The song was written by Maroon 5's lead singer Adam Levine, along with Ammar Malik, Robopop, Benny Blanco, Shellback, and Wiz Khalifa, while production, programming, additional bass, keys, acoustic guitars and background vocals were provided by Shellback and Blanco. Levine, Blanco, Shellback, and Malik also wrote the band's previous single, "Moves Like Jagger". The writing process started when Malik and Robopop constructed a piano line and demo track that Blanco compiled into a proper melody. They gave it to Levine, who wrote the lyrics. Blanco also wanted to throw a wrench into the Maroon 5 works by adding hip-hop flavor to its sound, "I love when things don't make sense, like, 'Holy fuck!' You don't hear him on the song at all. I like when bands dip into a whole different genre." For this, he commissioned Wiz Khalifa (whose singles "No Sleep" and the then-upcoming "Work Hard, Play Hard", Blanco produced or was producing) to write and rap a verse on "Payphone". In an interview with Rolling Stone, Blanco told that five minutes before Khalifa arrived at the studio, he prepared "the sound beds for the finger snap-driven portion of the jam". However, producer Max Martin, who was the executive producer of Overexposed, adjusted the chorus, because he felt it should be a "little different".

Shellback recorded "Payphone" at Conway Studios in Los Angeles alongside Noah "Mailbox" Pasovoy, while Eric Eylands served as the assistant engineer. John Hanes mixed the song at Mixstar Studios in Virginia Beach and Phil Seaford was the mixing assistant. Jeremy "Jbogs" Levin and David "D Silb" Silberstein served as production coordinators. Khalifa appears as courtesy of Rostrum Records. "Payphone" was released as a lead single from Overexposed on April 16, 2012, in the United States. On April 17, it was digitally released in most territories. A&M Octone Records serviced the song to contemporary hit radio in the US on April 24. A remix version of "Payphone" by The Sound of Arrows premiered exclusively on PopCrush website on May 22. A CD single containing the album version of the song together with a Thomas Penton/Barry Huffine remix was released on June 8 in Germany.

==Composition and lyrics==
"Payphone" is a pop/R&B song that contains a hip hop beat and piano hook. It has a duration of 3 minutes and 51 seconds. Its instrumentation consists of funk guitars, bass and synths. "Payphone" is written in the key of B♭ major (recorded in B major), in common time, with a tempo of 110 beats per minute.
Levine's vocal range spans from the low note of G♯_{3} to the high note of B_{4}. Thomas Chau from AOL Radio Blog called the song "mellow" and compared it to the band's previous singles "She Will Be Loved" (2004) and "Won't Go Home Without You" (2007).

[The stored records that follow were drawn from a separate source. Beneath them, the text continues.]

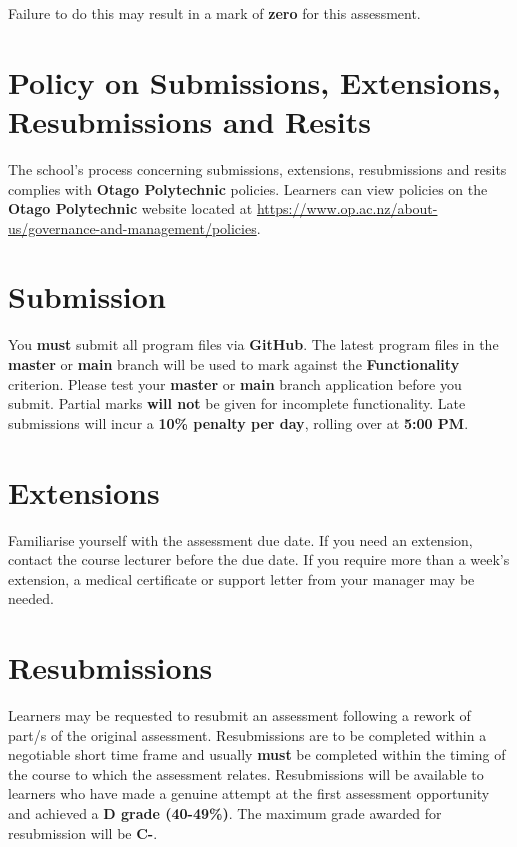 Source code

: \documentclass{article}
\begin{document}
 Failure to do this may result in a mark of \textbf{zero} for this assessment.

\section*{Policy on Submissions, Extensions, Resubmissions and Resits}
The school's process concerning submissions, extensions, resubmissions and resits complies with \textbf{Otago Polytechnic} policies. Learners can view policies on the \textbf{Otago Polytechnic} website located at \href{https://www.op.ac.nz/about-us/governance-and-management/policies}{https://www.op.ac.nz/about-us/governance-and-management/policies}.

\section*{Submission}
You \textbf{must} submit all program files via \textbf{GitHub}. The latest program files in the \textbf{master} or \textbf{main} branch will be used to mark against the \textbf{Functionality} criterion. Please test your \textbf{master} or \textbf{main} branch application before you submit. Partial marks \textbf{will not} be given for incomplete functionality. Late submissions will incur a \textbf{10\% penalty per day}, rolling over at \textbf{5:00 PM}.

\section*{Extensions}
Familiarise yourself with the assessment due date. If you need an extension, contact the course lecturer before the due date. If you require more than a week's extension, a medical certificate or support letter from your manager may be needed.

\section*{Resubmissions}
Learners may be requested to resubmit an assessment following a rework of part/s of the original assessment. Resubmissions are to be completed within a negotiable short time frame and usually \textbf{must} be completed within the timing of the course to which the assessment relates. Resubmissions will be available to learners who have made a genuine attempt at the first assessment opportunity and achieved a \textbf{D grade (40-49\%)}. The maximum grade awarded for resubmission will be \textbf{C-}.
\end{document}
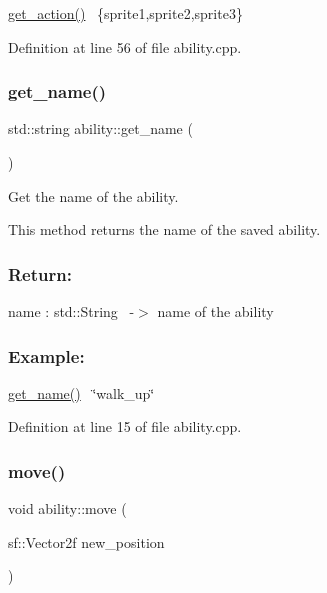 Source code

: \hyperlink{classability_adeb10a7af2d372637d56395792ac918f}{get\+\_\+action()}~\newline
\{sprite1,sprite2,sprite3\} 

Definition at line 56 of file ability.\+cpp.

\mbox{\label{classability_a83c4b418a33a2a7f44c3883abfeac4fb}} 
\subsubsection{\texorpdfstring{get\+\_\+name()}{get\_name()}}
{\footnotesize\ttfamily std\+::string ability\+::get\+\_\+name (\begin{DoxyParamCaption}{ }\end{DoxyParamCaption})}



Get the name of the ability. 

This method returns the name of the saved ability.~\newline


\subsubsection*{Return\+: }

name \+: std\+::\+String~\newline
-\/$>$ name of the ability

\subsubsection*{Example\+: }

\hyperlink{classability_a83c4b418a33a2a7f44c3883abfeac4fb}{get\+\_\+name()}~\newline
\char`\"{}walk\+\_\+up\char`\"{}~\newline


Definition at line 15 of file ability.\+cpp.

\mbox{\label{classability_ae34dc7ddb4b0fdb1b00e70ce1860456e}} 
\subsubsection{\texorpdfstring{move()}{move()}}
{\footnotesize\ttfamily void ability\+::move (\begin{DoxyParamCaption}\item[{sf\+::\+Vector2f}]{new\+\_\+position }\end{DoxyParamCaption})}



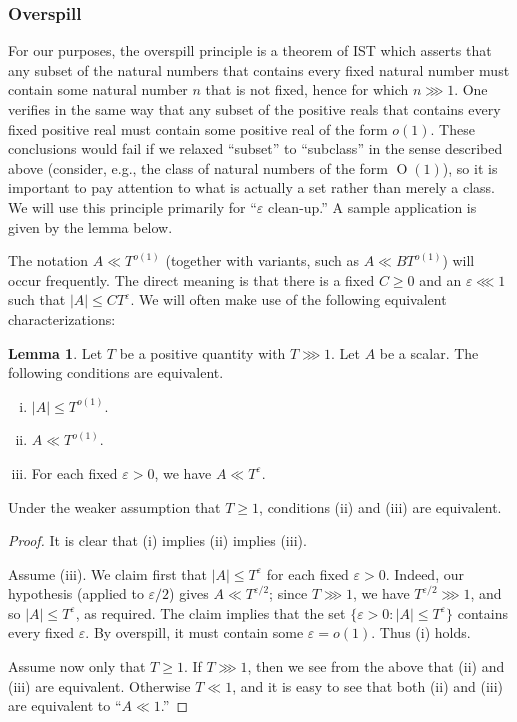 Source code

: \documentclass[reqno]{amsart}
\def\eps{\varepsilon}
\def\O{\operatorname{O}}
\theoremstyle{plain} \newtheorem{theorem} {Theorem}
\theoremstyle{definition} \newtheorem{definition} [theorem] {Definition}
\theoremstyle{itplain} %
\newtheorem{lemma}[theorem]{Lemma}
\numberwithin{equation}{section}
\numberwithin{theorem}{section}
\renewcommand{\geq}{\geqslant}
\renewcommand{\leq}{\leqslant}
\begin{document}
\subsubsection{Overspill}
For our purposes, the overspill principle is a theorem of IST \cite[Thm 1.1]{MR469763} which asserts that any subset of the natural numbers that contains every fixed natural number must contain some natural number $n$ that is not fixed, hence for which $n \ggg 1$.  One verifies in the same way that any subset of the positive reals that contains every fixed positive real must contain some positive real of the form $o(1)$.  These conclusions would fail if we relaxed ``subset'' to ``subclass'' in the sense described above (consider, e.g., the class of natural numbers of the form $\O(1)$), so it is important to pay attention to what is actually a set rather than merely a class.  We will use this principle primarily for ``$\eps$ clean-up.''  A sample application is given by the lemma below.

The notation $A \ll T^{o(1)}$ (together with variants, such as $A \ll B T^{o(1)}$) will occur frequently.  The direct meaning is that there is a fixed $C \geq 0$ and an $\eps \lll 1$ such that $|A| \leq C T^{\eps}$.  We will often make use of the following equivalent characterizations:
\begin{lemma}\label{lem:overspill-A-vs-T-eps}
  Let $T$ be a positive quantity with $T \ggg 1$.  Let $A$ be a scalar.  The following conditions are equivalent.
  \begin{enumerate}[(i)]
  \item $|A| \leq T^{o(1)}$.
  \item $A \ll T^{o(1)}$.
  \item For each fixed $\eps > 0$, we have $A \ll T^{\eps}$.
  \end{enumerate}
  Under the weaker assumption that $T \geq 1$, conditions (ii) and (iii) are equivalent.
\end{lemma}
\begin{proof}
  It is clear that (i) implies (ii) implies (iii).

  Assume (iii).  We claim first that $|A| \leq T^\eps$ for each fixed $\eps > 0$.  Indeed, our hypothesis (applied to $\eps/2$) gives $A \ll T^{\eps/2}$; since $T \ggg 1$, we have $T^{\eps/2} \ggg 1$, and so $|A| \leq T^{\eps}$, as required.  The claim implies that the set $\{\eps > 0 : |A| \leq T^{\eps}\}$ contains every fixed $\eps$.  By overspill, it must contain some $\eps  = o(1)$.  Thus (i) holds.

  Assume now only that $T \geq 1$.  If $T \ggg 1$, then we see from the above that (ii) and (iii) are equivalent.  Otherwise $T \ll 1$, and it is easy to see that both (ii) and (iii) are equivalent to ``$A \ll 1$.''
\end{proof}
\end{document}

On the chorus, he sings: "I’m at a payphone trying to call home / All of my change I spent on you / Where have the times gone? / Baby, it’s all wrong / Where are the plans we made for two?". Because of the song's profanity, "Shit" and "fucking" are intact, but have been replaced with "it" and "stupid" in the song's clean version. The clean version censors Wiz Khalifa's cursing as well. When Khalifa serves his verse, his rhymes don't speak of his love life, but rather his "haters": "I'll be out spending all this money while you sittin' 'round wondering why it wasn't you who came up from nothin' / Made it from the bottom now when you see me I'm stunnin'." An alternate version has these lyrics replaced with "Now baby don't hang up, so I can tell you what you need to know / Baby I'm begging you just please don't go, so I can tell you what you need to know."

==Critical reception==
"Payphone" received positive reviews from music critics. Crystal Bell from Huffington Post called it "definitely one of the band's most pop-y singles to date". Robbie Daw from Idolator wrote that the song is "extremely Top 40-friendly". Melinda Newman from HitFix wrote that the song "is a straight-ahead pop ditty, that, like everything else these days, seems to take a page from Bruno Mars' "Grenade" for its shiny, military-like precise beat that still manages to sound convincingly warm. It's melodic and catchy, and but not overly aggressive. Rick Florino of Artist Direct commented that the song "merges one of the band's biggest hooks with clever lines". Robert Copsey from Digital Spy described it as "a shining example as an addictive head-nodder".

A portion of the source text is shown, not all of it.